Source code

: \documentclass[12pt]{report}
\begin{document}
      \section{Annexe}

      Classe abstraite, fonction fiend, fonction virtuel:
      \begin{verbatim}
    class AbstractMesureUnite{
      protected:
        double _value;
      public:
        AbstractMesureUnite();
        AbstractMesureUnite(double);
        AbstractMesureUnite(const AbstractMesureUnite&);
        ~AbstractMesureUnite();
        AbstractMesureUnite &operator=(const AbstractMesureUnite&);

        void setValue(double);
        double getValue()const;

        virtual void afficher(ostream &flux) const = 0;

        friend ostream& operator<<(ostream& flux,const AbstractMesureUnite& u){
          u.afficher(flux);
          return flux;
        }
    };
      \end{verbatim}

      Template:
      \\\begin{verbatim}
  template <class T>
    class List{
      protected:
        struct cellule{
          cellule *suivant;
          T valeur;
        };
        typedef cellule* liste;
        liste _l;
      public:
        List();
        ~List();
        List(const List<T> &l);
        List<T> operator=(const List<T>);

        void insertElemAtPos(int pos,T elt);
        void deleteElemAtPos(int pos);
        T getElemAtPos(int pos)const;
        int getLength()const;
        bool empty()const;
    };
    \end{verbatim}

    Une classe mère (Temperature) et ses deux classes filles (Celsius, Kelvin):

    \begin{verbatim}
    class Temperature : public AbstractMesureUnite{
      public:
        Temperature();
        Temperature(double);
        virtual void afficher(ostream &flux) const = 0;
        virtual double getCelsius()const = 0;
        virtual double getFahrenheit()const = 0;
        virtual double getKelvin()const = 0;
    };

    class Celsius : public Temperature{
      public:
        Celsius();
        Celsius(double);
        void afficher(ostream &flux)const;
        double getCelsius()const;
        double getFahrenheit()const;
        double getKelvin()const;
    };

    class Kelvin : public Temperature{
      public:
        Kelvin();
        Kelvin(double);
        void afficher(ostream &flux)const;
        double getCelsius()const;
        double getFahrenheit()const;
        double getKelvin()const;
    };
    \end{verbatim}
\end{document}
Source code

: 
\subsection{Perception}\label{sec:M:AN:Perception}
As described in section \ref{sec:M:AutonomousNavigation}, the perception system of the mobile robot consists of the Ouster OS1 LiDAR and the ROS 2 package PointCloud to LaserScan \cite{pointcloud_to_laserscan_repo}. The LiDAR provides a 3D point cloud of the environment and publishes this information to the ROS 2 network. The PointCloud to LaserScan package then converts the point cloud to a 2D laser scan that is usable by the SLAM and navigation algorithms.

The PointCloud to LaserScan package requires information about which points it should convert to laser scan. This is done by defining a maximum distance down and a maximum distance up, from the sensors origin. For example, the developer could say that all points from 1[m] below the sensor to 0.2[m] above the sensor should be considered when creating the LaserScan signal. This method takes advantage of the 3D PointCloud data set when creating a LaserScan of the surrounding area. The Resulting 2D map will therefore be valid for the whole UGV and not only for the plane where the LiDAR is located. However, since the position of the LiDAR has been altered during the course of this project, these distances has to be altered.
________________
**Your assignment:**
Please output each record exactly as it appears above.

**Written answer:**
Source code

: \documentclass[12pt]{report}
\begin{document}
      \section{Annexe}

      Classe abstraite, fonction fiend, fonction virtuel:
      \begin{verbatim}
    class AbstractMesureUnite{
      protected:
        double _value;
      public:
        AbstractMesureUnite();
        AbstractMesureUnite(double);
        AbstractMesureUnite(const AbstractMesureUnite&);
        ~AbstractMesureUnite();
        AbstractMesureUnite &operator=(const AbstractMesureUnite&);

        void setValue(double);
        double getValue()const;

        virtual void afficher(ostream &flux) const = 0;

        friend ostream& operator<<(ostream& flux,const AbstractMesureUnite& u){
          u.afficher(flux);
          return flux;
        }
    };
      \end{verbatim}

      Template:
      \\\begin{verbatim}
  template <class T>
    class List{
      protected:
        struct cellule{
          cellule *suivant;
          T valeur;
        };
        typedef cellule* liste;
        liste _l;
      public:
        List();
        ~List();
        List(const List<T> &l);
        List<T> operator=(const List<T>);

        void insertElemAtPos(int pos,T elt);
        void deleteElemAtPos(int pos);
        T getElemAtPos(int pos)const;
        int getLength()const;
        bool empty()const;
    };
    \end{verbatim}

    Une classe mère (Temperature) et ses deux classes filles (Celsius, Kelvin):

    \begin{verbatim}
    class Temperature : public AbstractMesureUnite{
      public:
        Temperature();
        Temperature(double);
        virtual void afficher(ostream &flux) const = 0;
        virtual double getCelsius()const = 0;
        virtual double getFahrenheit()const = 0;
        virtual double getKelvin()const = 0;
    };

    class Celsius : public Temperature{
      public:
        Celsius();
        Celsius(double);
        void afficher(ostream &flux)const;
        double getCelsius()const;
        double getFahrenheit()const;
        double getKelvin()const;
    };

    class Kelvin : public Temperature{
      public:
        Kelvin();
        Kelvin(double);
        void afficher(ostream &flux)const;
        double getCelsius()const;
        double getFahrenheit()const;
        double getKelvin()const;
    };
    \end{verbatim}
\end{document}
Source code

: 
\subsection{Perception}\label{sec:M:AN:Perception}
As described in section \ref{sec:M:AutonomousNavigation}, the perception system of the mobile robot consists of the Ouster OS1 LiDAR and the ROS 2 package PointCloud to LaserScan \cite{pointcloud_to_laserscan_repo}. The LiDAR provides a 3D point cloud of the environment and publishes this information to the ROS 2 network. The PointCloud to LaserScan package then converts the point cloud to a 2D laser scan that is usable by the SLAM and navigation algorithms.

The PointCloud to LaserScan package requires information about which points it should convert to laser scan. This is done by defining a maximum distance down and a maximum distance up, from the sensors origin. For example, the developer could say that all points from 1[m] below the sensor to 0.2[m] above the sensor should be considered when creating the LaserScan signal. This method takes advantage of the 3D PointCloud data set when creating a LaserScan of the surrounding area. The Resulting 2D map will therefore be valid for the whole UGV and not only for the plane where the LiDAR is located. However, since the position of the LiDAR has been altered during the course of this project, these distances has to be altered.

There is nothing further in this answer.